Data
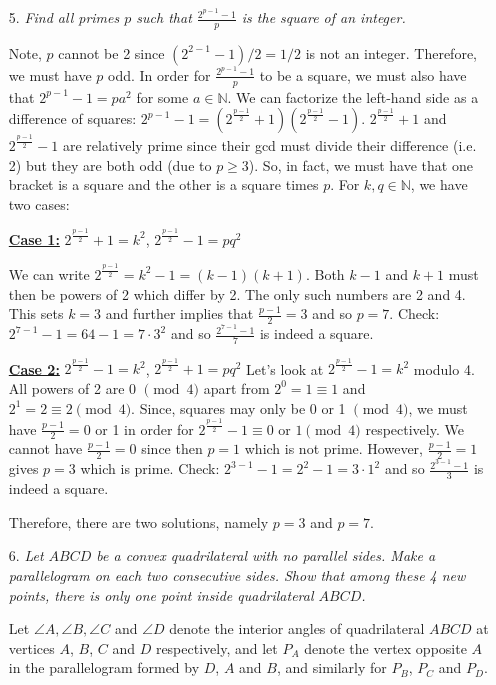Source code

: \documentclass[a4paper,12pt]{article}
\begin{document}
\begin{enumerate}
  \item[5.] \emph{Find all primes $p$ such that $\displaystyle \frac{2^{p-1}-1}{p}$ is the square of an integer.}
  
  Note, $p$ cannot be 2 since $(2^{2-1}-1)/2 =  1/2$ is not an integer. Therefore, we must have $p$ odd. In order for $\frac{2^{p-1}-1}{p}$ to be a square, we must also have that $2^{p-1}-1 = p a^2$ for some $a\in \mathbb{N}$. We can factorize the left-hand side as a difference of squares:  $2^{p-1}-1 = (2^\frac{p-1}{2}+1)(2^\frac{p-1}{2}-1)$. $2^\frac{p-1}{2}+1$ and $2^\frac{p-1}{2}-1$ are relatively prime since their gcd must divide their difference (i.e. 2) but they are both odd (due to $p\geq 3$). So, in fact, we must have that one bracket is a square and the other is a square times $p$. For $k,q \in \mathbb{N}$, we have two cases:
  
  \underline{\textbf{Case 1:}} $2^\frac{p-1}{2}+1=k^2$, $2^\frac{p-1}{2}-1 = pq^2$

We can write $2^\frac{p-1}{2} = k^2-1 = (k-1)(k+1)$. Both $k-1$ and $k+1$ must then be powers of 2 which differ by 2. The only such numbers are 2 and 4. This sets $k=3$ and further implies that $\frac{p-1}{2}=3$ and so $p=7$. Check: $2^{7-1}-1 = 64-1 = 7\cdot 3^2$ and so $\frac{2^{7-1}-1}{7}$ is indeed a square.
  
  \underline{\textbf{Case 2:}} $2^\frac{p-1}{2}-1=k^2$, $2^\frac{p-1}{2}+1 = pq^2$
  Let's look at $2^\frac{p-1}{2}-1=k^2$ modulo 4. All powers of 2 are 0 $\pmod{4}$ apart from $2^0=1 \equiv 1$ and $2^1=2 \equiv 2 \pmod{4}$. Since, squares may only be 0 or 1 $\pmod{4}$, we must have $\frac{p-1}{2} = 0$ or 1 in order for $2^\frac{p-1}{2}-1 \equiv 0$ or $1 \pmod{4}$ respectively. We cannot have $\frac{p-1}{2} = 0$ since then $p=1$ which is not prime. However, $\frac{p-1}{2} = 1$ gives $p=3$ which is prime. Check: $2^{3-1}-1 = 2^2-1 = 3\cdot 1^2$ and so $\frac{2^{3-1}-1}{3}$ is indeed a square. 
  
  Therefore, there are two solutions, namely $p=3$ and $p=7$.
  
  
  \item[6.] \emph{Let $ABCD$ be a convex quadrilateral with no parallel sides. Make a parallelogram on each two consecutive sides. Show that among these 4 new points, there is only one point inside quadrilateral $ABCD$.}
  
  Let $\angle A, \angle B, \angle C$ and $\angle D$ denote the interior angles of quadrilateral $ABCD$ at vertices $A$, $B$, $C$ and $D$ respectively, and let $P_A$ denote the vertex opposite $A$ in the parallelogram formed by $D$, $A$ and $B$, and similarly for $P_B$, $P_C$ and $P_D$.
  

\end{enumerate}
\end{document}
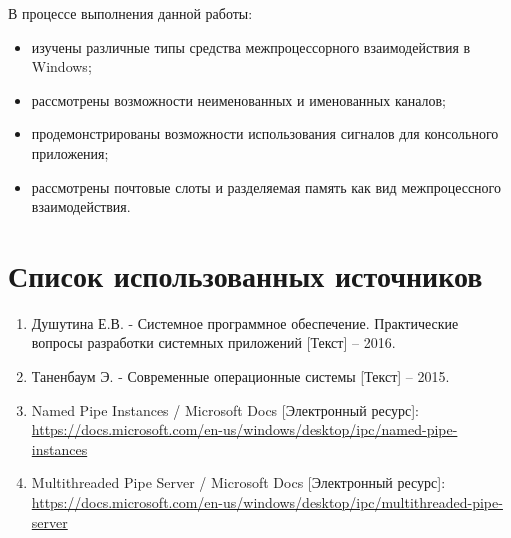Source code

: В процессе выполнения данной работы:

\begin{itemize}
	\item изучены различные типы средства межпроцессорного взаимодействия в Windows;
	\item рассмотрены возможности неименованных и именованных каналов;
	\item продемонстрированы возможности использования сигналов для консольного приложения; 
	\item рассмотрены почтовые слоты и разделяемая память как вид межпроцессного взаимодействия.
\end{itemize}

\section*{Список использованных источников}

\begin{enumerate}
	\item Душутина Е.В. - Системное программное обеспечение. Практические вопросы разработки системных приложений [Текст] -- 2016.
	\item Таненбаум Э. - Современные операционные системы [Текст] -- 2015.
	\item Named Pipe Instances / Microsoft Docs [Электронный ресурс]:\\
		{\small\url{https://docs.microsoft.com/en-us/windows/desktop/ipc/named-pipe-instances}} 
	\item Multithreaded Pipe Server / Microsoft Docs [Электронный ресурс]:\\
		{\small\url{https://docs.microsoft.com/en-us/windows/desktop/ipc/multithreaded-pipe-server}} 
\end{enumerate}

* * *

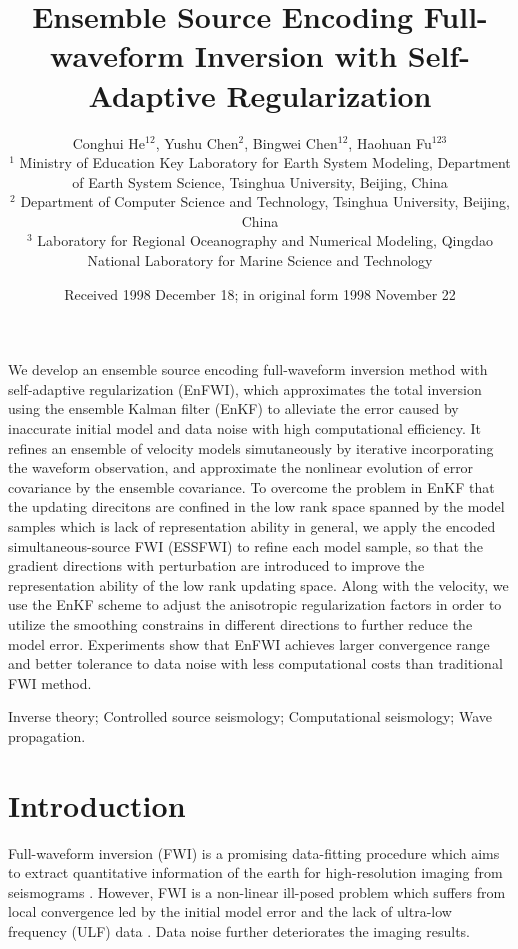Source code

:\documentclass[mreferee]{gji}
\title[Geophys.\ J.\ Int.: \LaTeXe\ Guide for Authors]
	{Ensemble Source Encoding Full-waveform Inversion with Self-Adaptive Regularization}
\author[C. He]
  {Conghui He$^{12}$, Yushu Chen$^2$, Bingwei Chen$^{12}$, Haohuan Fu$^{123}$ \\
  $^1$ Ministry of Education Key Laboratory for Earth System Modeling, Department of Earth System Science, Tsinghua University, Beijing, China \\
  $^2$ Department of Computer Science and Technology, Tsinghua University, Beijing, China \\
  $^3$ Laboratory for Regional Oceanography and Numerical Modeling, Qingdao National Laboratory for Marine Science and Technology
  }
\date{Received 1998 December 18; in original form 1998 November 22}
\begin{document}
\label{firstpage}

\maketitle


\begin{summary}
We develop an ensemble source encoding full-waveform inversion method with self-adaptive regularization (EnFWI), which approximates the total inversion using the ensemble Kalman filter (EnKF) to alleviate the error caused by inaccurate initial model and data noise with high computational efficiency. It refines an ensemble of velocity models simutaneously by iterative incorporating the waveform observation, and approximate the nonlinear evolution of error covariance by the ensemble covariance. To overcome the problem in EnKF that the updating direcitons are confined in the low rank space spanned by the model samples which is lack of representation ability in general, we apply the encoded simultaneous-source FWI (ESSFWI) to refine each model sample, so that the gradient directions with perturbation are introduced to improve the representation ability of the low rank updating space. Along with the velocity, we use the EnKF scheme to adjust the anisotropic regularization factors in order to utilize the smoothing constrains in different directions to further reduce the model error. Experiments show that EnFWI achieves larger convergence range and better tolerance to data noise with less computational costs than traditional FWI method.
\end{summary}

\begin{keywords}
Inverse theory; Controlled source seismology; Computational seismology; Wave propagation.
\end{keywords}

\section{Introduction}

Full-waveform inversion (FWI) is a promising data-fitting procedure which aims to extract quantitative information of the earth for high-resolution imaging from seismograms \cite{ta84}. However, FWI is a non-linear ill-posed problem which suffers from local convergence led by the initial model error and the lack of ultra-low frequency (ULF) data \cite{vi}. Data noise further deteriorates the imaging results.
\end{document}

Task statement
Send back an exact copy of only the lines from the line with "Let's look at" up to and including the line with "be a convex" in the data above.

Response for this exercise
  Let's look at $2^\frac{p-1}{2}-1=k^2$ modulo 4. All powers of 2 are 0 $\pmod{4}$ apart from $2^0=1 \equiv 1$ and $2^1=2 \equiv 2 \pmod{4}$. Since, squares may only be 0 or 1 $\pmod{4}$, we must have $\frac{p-1}{2} = 0$ or 1 in order for $2^\frac{p-1}{2}-1 \equiv 0$ or $1 \pmod{4}$ respectively. We cannot have $\frac{p-1}{2} = 0$ since then $p=1$ which is not prime. However, $\frac{p-1}{2} = 1$ gives $p=3$ which is prime. Check: $2^{3-1}-1 = 2^2-1 = 3\cdot 1^2$ and so $\frac{2^{3-1}-1}{3}$ is indeed a square. 
  
  Therefore, there are two solutions, namely $p=3$ and $p=7$.
  
  
  \item[6.] \emph{Let $ABCD$ be a convex quadrilateral with no parallel sides. Make a parallelogram on each two consecutive sides. Show that among these 4 new points, there is only one point inside quadrilateral $ABCD$.}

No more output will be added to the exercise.